O comunicado da Casa Branca listou os projetos realizados e realizados com essas nações e nem sequer menciona a democracia. Nesta última cúpula, Biden se ofereceu para investir US$ 150 milhões em infraestrutura, segurança e combate à pandemia. Mas em novembro, a China prometeu assistência ao desenvolvimento aos países do Sudeste Asiático por dez vezes mais dinheiro.

Com tudo isso, não se percebeu que o americanismo monroeísta também recebeu um golpe histórico. A de "América para os americanos" (ninguém pode pensar em uma "Europa para os europeus" ou "Ásia para os asiáticos") não tem mais o significado original, a menos que os países latino-americanos parem de expandir as relações com a Europa, cortadas com a Rússia por a guerra na Ucrânia e – seguindo o evangelho de Washington – renunciar ao fortalecimento das relações econômicas com a China e tantos outros países “fora” do continente.

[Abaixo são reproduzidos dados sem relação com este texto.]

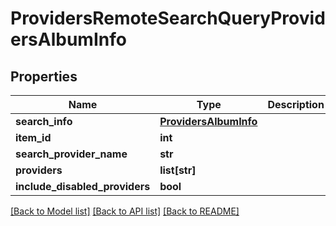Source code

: # ProvidersRemoteSearchQueryProvidersAlbumInfo

## Properties
Name | Type | Description | Notes
------------ | ------------- | ------------- | -------------
**search_info** | [**ProvidersAlbumInfo**](ProvidersAlbumInfo.md) |  | [optional] 
**item_id** | **int** |  | [optional] 
**search_provider_name** | **str** |  | [optional] 
**providers** | **list[str]** |  | [optional] 
**include_disabled_providers** | **bool** |  | [optional] 

[[Back to Model list]](../README.md#documentation-for-models) [[Back to API list]](../README.md#documentation-for-api-endpoints) [[Back to README]](../README.md)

" A impunidade, mãe de toda corrupção, foi reforçada por uma espécie de Síndrome de Hiroshima, pela qual todos os anos os japoneses pedem desculpas a Washington pelas bombas atômicas que os americanos lançaram sobre cidades cheias de inocentes", diz o pensador Jorge Majfud . Grande parte da América Latina sofreu e sofre com a Síndrome de Hiroshima , pela qual não só não são exigidas reparações por duzentos anos de crimes contra a humanidade, mas a vítima se sente culpada de uma corrupção cultural inoculada por essa mesma brutalidade, acrescenta.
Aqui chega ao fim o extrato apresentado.